Make sure you mop out all the old grease with a paper towel wrapped around a stick first. A little brake parts cleaner on the towel's end will help. Very critical not to have any grease old or new in front of that seal.
You're lucky your seal came out perfect. Most are cut like this by the cocking slot on the way in.
"Most are cut like this"
I have one from a couple decades ago that looked like this when removed along with a pic of a used Beeman R8 piston seal...........
(https://i.imgur.com/7bQ6t3S.jpg)(https://i.imgur.com/MKXKqWk.jpg)(https://i.imgur.com/Pwz2yL9.png)
I'm guessing that the "abrasion" was from the receiver dowel pin holes/slots that weren't deburred at the HW factory when the seal was rammed into place. IMHO, it's a good idea to check for burrs around the receiver "holes and slots" and then remove them before installing a new seal.

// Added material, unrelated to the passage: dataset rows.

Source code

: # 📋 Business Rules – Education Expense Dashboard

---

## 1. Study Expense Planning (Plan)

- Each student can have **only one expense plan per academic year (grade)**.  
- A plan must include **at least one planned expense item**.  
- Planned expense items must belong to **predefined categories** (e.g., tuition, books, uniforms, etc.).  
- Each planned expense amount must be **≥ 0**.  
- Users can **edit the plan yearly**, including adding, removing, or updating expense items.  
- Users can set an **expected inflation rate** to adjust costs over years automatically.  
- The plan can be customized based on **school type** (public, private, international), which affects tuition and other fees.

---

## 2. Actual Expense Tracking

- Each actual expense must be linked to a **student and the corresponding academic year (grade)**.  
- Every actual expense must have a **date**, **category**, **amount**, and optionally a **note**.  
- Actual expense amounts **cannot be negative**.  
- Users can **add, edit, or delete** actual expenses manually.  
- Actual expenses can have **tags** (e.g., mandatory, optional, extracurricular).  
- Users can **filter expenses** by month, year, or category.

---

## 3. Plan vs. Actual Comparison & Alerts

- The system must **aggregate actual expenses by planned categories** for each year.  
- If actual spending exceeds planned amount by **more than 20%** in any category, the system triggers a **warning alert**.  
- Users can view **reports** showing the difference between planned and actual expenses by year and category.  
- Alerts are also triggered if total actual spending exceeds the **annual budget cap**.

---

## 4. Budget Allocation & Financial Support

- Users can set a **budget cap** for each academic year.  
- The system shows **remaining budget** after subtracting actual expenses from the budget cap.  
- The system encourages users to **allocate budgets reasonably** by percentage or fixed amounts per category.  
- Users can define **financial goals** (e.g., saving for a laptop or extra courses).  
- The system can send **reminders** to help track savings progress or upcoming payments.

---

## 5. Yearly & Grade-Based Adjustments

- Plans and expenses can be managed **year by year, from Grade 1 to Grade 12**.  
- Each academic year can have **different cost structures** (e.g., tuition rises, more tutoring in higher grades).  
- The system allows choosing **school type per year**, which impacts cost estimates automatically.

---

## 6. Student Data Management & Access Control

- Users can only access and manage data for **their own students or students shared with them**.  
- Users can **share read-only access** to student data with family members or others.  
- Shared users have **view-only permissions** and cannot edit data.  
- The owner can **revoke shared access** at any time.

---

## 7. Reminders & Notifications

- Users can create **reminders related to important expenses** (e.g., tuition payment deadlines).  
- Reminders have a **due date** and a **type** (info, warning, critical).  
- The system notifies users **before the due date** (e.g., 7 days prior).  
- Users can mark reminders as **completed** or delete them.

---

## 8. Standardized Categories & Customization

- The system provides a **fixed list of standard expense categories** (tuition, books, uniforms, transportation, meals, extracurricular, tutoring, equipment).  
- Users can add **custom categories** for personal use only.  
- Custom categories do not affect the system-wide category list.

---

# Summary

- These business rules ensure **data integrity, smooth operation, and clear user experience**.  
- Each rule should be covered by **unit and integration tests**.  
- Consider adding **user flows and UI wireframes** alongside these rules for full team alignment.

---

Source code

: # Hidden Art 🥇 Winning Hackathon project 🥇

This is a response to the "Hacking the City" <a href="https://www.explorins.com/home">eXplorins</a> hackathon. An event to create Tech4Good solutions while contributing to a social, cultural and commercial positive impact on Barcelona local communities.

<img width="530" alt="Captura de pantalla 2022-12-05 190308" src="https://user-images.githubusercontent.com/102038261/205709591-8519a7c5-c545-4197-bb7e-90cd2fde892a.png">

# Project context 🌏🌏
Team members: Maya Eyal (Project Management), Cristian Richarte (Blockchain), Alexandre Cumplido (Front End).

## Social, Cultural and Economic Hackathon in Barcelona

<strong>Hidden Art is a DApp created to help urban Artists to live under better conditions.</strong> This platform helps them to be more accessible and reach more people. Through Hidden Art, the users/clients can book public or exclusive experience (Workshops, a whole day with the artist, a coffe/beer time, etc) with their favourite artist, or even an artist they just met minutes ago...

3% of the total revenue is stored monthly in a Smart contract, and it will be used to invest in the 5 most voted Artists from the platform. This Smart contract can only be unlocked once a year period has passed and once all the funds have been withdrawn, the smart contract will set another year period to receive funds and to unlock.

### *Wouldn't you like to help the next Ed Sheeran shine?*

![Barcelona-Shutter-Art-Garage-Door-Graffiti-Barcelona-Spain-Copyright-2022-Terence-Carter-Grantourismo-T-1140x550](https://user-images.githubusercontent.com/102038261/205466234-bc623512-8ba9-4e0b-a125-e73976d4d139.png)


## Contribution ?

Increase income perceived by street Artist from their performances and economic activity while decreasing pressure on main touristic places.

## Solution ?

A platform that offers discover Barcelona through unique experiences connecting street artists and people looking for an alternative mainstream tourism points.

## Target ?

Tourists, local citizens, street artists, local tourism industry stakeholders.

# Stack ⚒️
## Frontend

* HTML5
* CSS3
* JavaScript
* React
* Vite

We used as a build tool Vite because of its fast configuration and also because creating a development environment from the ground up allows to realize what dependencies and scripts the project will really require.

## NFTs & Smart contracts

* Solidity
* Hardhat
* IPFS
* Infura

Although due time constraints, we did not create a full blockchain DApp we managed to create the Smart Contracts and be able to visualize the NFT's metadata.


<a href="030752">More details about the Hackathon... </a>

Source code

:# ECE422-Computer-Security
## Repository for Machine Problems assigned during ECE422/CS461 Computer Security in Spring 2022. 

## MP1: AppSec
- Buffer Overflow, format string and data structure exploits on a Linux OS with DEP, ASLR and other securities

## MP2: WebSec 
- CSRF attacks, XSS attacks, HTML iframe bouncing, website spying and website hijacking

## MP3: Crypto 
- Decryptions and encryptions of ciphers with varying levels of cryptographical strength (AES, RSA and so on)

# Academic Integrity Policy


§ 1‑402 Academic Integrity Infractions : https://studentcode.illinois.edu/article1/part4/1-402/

Here are a couple pics showing HW95 holes, punch outs and slot..........
(https://i.imgur.com/NhqnQvs.jpg)(https://i.imgur.com/8HJOxr2.jpg)(https://i.imgur.com/S3ACiZD.jpg)
Personally, I prefer to use non-dieseling Dupont Krytox GPL205 grease for all my springer lubing except for "pressed together parts" like the cocking lever joints that get a drop or two of Krytox GPL105 oil.......
(https://i.imgur.com/2gbPqo0.jpg)(https://i.imgur.com/EJSxLJ4.jpg)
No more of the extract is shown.